Utilitarianism conceptually simplifies a policy maker’s job: just figure out which policies maximise well-being. As Ben Eggleston puts it, “any policy you choose is going to have some harm and some benefit, you've just got to try to pick the best one”. Alternative normative theories that appeal to a collection of fundamental rights or otherwise reject the commensurability of different values like liberty and security can be criticised on the grounds that they don’t take these trade offs seriously.
But if you want to take trade offs seriously, then I don’t necessarily think you should be a utilitarian. To explain why, I need to talk about Isaiah Berlin’s essay ‘Two Concepts of Liberty’. In the essay, Berlin distinguished two different ways of thinking about liberty: negative liberty and positive liberty. Negative liberty is something like legal freedom from government interference. You are free, in the negative sense, to obtain groceries from a supermarket if the state doesn’t prevent you from doing so.
Berlin defines positive liberty in a few different ways. One kind of positive liberty can be thought of as real, effective liberty as opposed to merely formal liberty. You might have the negative freedom to buy groceries, but that’s no good to you if you can’t afford them. If you can’t legally obtain your groceries because you can’t afford to pay for them, then in some sense you don’t genuinely have the freedom to get groceries.
Another notion of positive liberty that Berlin discusses can be described as self-mastery or the capacity to determine one’s own destiny unencumbered by irrational desires. Liberty isn’t about getting whatever you think you want, it’s about getting what your ideal self, your true self would want. Berlin felt that both notions of positive liberty were dangerous, because he believed that identifying these things with liberty makes it easy to paper over genuine trade offs between liberty and other values.

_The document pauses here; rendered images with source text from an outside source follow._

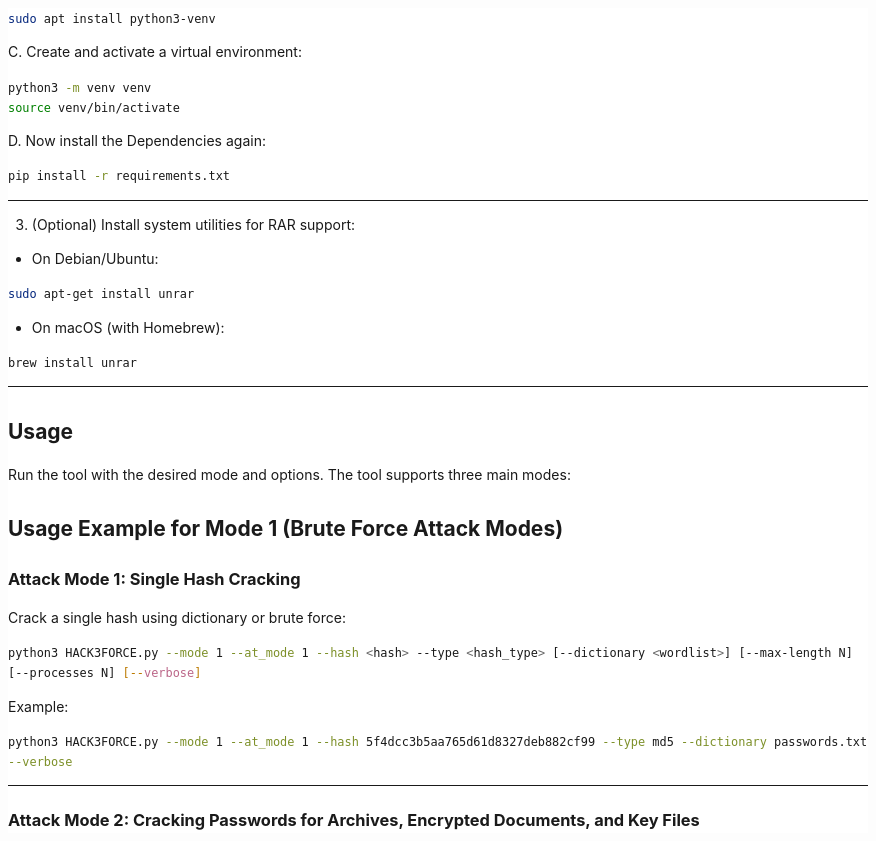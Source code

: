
 ```bash
sudo apt install python3-venv
```

C. Create and activate a virtual environment:

```bash
python3 -m venv venv
source venv/bin/activate
```

D. Now install the Dependencies again:

```bash
pip install -r requirements.txt
```

---

3. (Optional) Install system utilities for RAR support:

* On Debian/Ubuntu:

```bash
sudo apt-get install unrar
```

* On macOS (with Homebrew):

```bash
brew install unrar
```

---

## Usage

Run the tool with the desired mode and options. The tool supports three main modes:

## Usage Example for Mode 1 (Brute Force Attack Modes)

### Attack Mode 1: Single Hash Cracking

Crack a single hash using dictionary or brute force:

```bash
python3 HACK3FORCE.py --mode 1 --at_mode 1 --hash <hash> --type <hash_type> [--dictionary <wordlist>] [--max-length N] [--processes N] [--verbose]
```

Example:

```bash
python3 HACK3FORCE.py --mode 1 --at_mode 1 --hash 5f4dcc3b5aa765d61d8327deb882cf99 --type md5 --dictionary passwords.txt --verbose
```

---

### Attack Mode 2: Cracking Passwords for Archives, Encrypted Documents, and Key Files
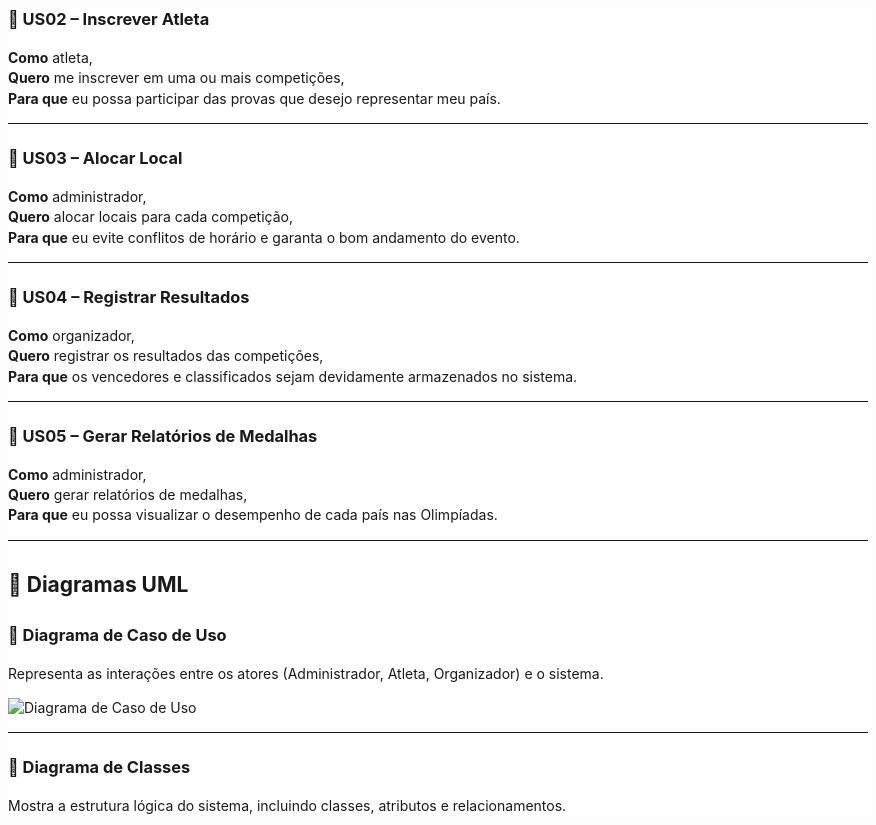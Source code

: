 
### 🧩 US02 – Inscrever Atleta
**Como** atleta,  
**Quero** me inscrever em uma ou mais competições,  
**Para que** eu possa participar das provas que desejo representar meu país.

---

### 🧩 US03 – Alocar Local
**Como** administrador,  
**Quero** alocar locais para cada competição,  
**Para que** eu evite conflitos de horário e garanta o bom andamento do evento.

---

### 🧩 US04 – Registrar Resultados
**Como** organizador,  
**Quero** registrar os resultados das competições,  
**Para que** os vencedores e classificados sejam devidamente armazenados no sistema.

---

### 🧩 US05 – Gerar Relatórios de Medalhas
**Como** administrador,  
**Quero** gerar relatórios de medalhas,  
**Para que** eu possa visualizar o desempenho de cada país nas Olimpíadas.

---

## 🧭 Diagramas UML

### 🎯 Diagrama de Caso de Uso
Representa as interações entre os atores (Administrador, Atleta, Organizador) e o sistema.

<img width="600px" src="imagens/diagrama-de-caso-de-uso.png" alt="Diagrama de Caso de Uso"/>

---

### 🧱 Diagrama de Classes
Mostra a estrutura lógica do sistema, incluindo classes, atributos e relacionamentos.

During the Covid pandemic, many states imposed lockdowns and other restrictions on people’s freedom of movement. Someone like Berlin might say that this involves trade offs between liberty and public health, whereas someone inclined towards a positive conception of liberty might say that these restrictions were liberty-enhancing. Berlin believed that the latter description would be susceptible to abuse by authoritarian leaders. Restricting liberty in the name of safety is fine, but it is dangerous to claim that it is actually liberty-enhancing because the government is giving you what your true self would want.
Berlin’s broader point is that it’s a mistake to conflate all valuable things. Liberty, equality, security and self-actualisation might all be good, but they are not the same thing. One should take trade offs between these things seriously, rather than thinking that such trade offs do not exist. But it may also be prudent to avoid subsuming all of these values under a single banner as the utilitarian does with well-being.
While utilitarians believe that all value is ultimately reducible to well-being, value pluralists believe that there exist many intrinsically valuable properties like justice, knowledge, beauty, liberty and ecological diversity. These values are not viewed as reducible to each other or to one ultimate value. When we think about housing, for example, we don’t evaluate different policy ideas purely on whether they maximise well-being. Obviously well-being is of utmost importance, but we also consider things like sustainability, fairness and community too.
Pluralism can also explain how one might rationally regret making the right moral choice. Some of the trade offs that we make involve genuine value conflicts and so we can feel bad about losing or diminishing one thing to obtain another, even if we’re making the right choice. Whereas if we’re only making instrumental trade offs, as the utilitarian suggests, it is harder to see how such regret could be rational.
One might worry that we can’t make trade offs without reference to one ultimate, fundamental value. The utilitarian knows that we should trade some freedom for more security specifically when it maximises well-being, whereas the pluralist does not have the same yardstick available to them. But this does not mean that plural values must be incommensurable. As James Griffin notes, “it does not follow from there being no super value that there is no super scale". An intuitive super scale for those involved in policy discussions would be Brian Hedden and Daniel Muñoz’s modified Pareto principle: “If A is better than B along some dimension [of value] and at least as good along all others, then A is overall better than B.”. One could also consider a less stringent principle like the Kaldor-Hicks criterion.
There are ways out for the utilitarian, like adopting an ‘objective-list’ account of well-being or using Pareto to give a ‘neutral’ account of well-being. But at the very least, I think we have good reasons to acknowledge trade offs between plural values instead of treating all trade offs as purely instrumental.